YOUR OBJECTIVE
Please give back only the lines below from the one containing "the time in." to the one containing "than reading documentation.", each repeated word for word, both ends included.
════════════════
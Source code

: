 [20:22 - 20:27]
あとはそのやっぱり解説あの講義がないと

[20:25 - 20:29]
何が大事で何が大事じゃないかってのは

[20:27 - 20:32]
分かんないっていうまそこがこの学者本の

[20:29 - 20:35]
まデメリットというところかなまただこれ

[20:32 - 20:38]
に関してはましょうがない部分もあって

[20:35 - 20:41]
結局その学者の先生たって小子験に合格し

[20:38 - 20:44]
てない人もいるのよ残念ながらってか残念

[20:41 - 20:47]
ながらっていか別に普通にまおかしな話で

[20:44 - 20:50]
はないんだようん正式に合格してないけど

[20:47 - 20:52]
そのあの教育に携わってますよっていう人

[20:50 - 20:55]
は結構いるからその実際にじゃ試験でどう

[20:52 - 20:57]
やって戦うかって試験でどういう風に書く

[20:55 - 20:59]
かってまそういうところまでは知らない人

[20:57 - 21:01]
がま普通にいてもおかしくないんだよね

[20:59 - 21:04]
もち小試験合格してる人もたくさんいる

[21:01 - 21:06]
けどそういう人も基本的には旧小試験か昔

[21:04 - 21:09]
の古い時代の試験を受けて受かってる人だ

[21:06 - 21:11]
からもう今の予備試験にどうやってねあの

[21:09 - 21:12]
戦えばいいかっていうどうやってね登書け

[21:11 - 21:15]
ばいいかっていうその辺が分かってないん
════════════════
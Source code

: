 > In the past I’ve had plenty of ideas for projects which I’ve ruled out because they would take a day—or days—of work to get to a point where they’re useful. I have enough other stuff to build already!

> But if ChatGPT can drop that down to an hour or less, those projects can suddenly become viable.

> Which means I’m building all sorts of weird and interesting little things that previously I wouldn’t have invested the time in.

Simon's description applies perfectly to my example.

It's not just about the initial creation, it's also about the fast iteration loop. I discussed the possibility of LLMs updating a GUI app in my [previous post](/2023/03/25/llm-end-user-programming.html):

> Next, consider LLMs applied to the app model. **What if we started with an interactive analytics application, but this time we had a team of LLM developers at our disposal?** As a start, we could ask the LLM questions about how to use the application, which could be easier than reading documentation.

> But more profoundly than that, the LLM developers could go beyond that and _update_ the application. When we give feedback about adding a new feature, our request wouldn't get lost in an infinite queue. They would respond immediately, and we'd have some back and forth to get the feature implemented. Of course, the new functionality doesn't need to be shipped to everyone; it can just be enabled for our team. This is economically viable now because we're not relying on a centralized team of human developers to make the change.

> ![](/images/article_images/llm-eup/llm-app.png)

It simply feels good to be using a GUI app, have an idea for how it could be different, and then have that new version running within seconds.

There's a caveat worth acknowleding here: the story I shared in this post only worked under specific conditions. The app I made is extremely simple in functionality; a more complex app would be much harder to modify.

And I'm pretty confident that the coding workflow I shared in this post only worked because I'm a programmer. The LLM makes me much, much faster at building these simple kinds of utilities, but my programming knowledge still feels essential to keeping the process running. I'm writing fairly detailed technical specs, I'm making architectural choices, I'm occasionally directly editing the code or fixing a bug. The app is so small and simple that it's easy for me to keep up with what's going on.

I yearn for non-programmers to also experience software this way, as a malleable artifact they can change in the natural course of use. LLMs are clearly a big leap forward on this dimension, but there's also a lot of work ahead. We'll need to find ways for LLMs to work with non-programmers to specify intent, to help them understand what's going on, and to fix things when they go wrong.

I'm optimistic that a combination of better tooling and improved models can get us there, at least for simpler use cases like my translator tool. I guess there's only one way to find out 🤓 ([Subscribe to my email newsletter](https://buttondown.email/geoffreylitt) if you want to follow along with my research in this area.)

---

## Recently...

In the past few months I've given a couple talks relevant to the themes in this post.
════════════════
RESULT BELOW
> Which means I’m building all sorts of weird and interesting little things that previously I wouldn’t have invested the time in.

Simon's description applies perfectly to my example.

It's not just about the initial creation, it's also about the fast iteration loop. I discussed the possibility of LLMs updating a GUI app in my [previous post](/2023/03/25/llm-end-user-programming.html):

> Next, consider LLMs applied to the app model. **What if we started with an interactive analytics application, but this time we had a team of LLM developers at our disposal?** As a start, we could ask the LLM questions about how to use the application, which could be easier than reading documentation.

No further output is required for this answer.